From the entries that follow, reproduce exactly and only the lines from the line with "Given a $\QQ(\zeta)$-vector" to the line with "Thus, we note", endpoints included.
Start of Block
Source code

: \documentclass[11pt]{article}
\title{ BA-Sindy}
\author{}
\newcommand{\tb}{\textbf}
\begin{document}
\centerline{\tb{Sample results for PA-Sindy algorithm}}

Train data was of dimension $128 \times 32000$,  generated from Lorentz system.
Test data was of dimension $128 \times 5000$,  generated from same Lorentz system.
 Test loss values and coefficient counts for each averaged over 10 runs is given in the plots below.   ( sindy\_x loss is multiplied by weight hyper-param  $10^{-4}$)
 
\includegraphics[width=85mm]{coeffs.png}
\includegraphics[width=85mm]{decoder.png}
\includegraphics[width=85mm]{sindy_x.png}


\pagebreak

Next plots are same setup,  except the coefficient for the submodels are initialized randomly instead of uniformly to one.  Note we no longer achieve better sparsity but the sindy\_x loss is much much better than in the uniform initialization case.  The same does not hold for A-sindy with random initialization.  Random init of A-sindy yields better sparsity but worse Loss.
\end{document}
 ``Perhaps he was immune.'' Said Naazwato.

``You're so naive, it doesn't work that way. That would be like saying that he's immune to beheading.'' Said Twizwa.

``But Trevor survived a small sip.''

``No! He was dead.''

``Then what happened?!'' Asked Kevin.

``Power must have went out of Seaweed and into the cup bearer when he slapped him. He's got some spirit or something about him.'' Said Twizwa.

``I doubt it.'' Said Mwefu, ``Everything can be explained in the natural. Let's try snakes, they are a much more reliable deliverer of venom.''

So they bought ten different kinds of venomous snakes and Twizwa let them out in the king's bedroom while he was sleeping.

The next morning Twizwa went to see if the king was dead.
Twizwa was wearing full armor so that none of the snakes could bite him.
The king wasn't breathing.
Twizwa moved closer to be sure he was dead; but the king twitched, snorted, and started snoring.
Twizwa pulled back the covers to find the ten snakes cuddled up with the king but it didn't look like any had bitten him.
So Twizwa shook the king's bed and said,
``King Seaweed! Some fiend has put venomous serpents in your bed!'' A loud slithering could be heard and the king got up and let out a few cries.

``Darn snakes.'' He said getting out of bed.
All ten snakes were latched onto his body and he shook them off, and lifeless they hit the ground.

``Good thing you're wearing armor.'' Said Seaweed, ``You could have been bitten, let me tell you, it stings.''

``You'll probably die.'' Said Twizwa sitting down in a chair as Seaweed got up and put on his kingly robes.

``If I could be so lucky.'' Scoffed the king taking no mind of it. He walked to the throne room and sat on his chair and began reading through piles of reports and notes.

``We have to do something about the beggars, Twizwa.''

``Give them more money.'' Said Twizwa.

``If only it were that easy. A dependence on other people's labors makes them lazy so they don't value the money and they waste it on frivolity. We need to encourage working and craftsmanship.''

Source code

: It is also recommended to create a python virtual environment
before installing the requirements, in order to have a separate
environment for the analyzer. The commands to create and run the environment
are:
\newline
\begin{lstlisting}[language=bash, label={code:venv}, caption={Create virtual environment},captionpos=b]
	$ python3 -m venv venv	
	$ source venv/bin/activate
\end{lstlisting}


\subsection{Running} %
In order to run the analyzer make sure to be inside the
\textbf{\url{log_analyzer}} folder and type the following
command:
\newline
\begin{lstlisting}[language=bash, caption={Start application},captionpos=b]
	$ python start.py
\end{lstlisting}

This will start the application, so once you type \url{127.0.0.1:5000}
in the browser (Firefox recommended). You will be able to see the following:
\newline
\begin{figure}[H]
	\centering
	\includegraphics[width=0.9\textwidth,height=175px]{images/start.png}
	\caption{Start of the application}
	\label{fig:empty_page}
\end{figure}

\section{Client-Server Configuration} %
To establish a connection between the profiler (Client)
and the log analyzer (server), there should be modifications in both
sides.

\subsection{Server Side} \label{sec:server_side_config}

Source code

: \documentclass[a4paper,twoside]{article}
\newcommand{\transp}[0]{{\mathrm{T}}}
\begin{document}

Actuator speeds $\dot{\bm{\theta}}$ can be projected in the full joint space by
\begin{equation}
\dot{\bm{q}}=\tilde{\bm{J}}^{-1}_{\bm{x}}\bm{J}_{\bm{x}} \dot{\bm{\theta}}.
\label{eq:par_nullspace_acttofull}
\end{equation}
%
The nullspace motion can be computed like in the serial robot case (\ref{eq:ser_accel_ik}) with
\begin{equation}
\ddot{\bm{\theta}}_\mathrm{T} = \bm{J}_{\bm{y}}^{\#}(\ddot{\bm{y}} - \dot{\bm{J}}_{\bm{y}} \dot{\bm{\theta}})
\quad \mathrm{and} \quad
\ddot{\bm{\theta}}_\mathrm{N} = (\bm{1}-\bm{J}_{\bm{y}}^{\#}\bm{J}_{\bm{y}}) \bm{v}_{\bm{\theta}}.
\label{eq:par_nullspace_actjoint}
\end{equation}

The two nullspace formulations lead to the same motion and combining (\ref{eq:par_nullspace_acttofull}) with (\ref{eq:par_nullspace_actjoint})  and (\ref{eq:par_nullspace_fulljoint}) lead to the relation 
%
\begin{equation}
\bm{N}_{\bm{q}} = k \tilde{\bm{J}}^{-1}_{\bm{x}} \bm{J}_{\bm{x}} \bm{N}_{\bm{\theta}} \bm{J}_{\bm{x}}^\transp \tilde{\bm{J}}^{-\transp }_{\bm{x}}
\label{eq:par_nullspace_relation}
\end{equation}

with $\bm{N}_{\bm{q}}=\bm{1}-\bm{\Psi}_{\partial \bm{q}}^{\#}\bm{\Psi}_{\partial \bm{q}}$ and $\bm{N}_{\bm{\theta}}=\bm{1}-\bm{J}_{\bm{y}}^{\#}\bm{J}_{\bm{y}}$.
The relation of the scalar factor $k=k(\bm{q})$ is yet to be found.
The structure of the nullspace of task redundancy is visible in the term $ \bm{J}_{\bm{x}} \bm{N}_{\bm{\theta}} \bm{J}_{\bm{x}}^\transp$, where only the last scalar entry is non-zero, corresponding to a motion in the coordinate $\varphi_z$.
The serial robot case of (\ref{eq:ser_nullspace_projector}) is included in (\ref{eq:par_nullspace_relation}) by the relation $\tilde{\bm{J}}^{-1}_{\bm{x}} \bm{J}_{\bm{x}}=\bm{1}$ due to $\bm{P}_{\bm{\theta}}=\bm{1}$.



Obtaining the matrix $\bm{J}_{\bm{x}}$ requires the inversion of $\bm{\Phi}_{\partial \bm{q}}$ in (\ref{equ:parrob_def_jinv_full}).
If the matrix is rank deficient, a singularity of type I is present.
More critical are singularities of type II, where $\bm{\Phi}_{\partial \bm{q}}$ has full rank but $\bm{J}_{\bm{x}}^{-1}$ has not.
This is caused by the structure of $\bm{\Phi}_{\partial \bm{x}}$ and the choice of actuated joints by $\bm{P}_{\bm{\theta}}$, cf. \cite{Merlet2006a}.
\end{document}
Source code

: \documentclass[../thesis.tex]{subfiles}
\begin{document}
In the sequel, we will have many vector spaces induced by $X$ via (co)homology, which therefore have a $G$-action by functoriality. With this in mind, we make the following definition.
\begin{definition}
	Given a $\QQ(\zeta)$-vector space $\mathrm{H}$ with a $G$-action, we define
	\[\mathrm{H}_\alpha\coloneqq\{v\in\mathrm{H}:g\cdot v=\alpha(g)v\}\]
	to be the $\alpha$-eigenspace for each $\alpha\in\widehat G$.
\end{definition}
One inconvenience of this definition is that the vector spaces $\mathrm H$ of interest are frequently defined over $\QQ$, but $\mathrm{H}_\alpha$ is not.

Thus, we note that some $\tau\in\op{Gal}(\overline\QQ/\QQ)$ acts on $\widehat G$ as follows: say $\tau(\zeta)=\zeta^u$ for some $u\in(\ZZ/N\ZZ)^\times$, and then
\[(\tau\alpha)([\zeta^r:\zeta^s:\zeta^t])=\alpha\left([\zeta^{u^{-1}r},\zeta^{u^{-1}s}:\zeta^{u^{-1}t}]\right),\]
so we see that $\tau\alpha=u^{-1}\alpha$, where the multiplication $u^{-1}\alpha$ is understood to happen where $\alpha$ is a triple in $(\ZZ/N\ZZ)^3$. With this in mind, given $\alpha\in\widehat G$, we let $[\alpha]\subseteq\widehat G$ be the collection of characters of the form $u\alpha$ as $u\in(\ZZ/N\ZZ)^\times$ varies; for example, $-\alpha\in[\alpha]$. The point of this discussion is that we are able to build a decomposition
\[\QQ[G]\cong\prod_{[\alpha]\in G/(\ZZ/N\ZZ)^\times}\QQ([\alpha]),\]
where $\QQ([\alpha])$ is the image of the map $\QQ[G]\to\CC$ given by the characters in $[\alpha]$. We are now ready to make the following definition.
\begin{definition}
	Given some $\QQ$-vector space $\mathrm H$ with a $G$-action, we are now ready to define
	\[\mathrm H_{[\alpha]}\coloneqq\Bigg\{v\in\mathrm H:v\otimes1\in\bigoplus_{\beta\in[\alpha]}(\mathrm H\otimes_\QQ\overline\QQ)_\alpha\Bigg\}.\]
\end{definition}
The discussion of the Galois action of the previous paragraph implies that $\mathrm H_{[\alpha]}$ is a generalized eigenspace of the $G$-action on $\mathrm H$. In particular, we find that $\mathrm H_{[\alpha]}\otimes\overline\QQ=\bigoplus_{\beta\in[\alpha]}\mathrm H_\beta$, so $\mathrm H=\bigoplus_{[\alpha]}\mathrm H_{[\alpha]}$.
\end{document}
End of Block
§ **RESULT OF THE EXERCISE**
	Given a $\QQ(\zeta)$-vector space $\mathrm{H}$ with a $G$-action, we define
	\[\mathrm{H}_\alpha\coloneqq\{v\in\mathrm{H}:g\cdot v=\alpha(g)v\}\]
	to be the $\alpha$-eigenspace for each $\alpha\in\widehat G$.
\end{definition}
One inconvenience of this definition is that the vector spaces $\mathrm H$ of interest are frequently defined over $\QQ$, but $\mathrm{H}_\alpha$ is not.

Thus, we note that some $\tau\in\op{Gal}(\overline\QQ/\QQ)$ acts on $\widehat G$ as follows: say $\tau(\zeta)=\zeta^u$ for some $u\in(\ZZ/N\ZZ)^\times$, and then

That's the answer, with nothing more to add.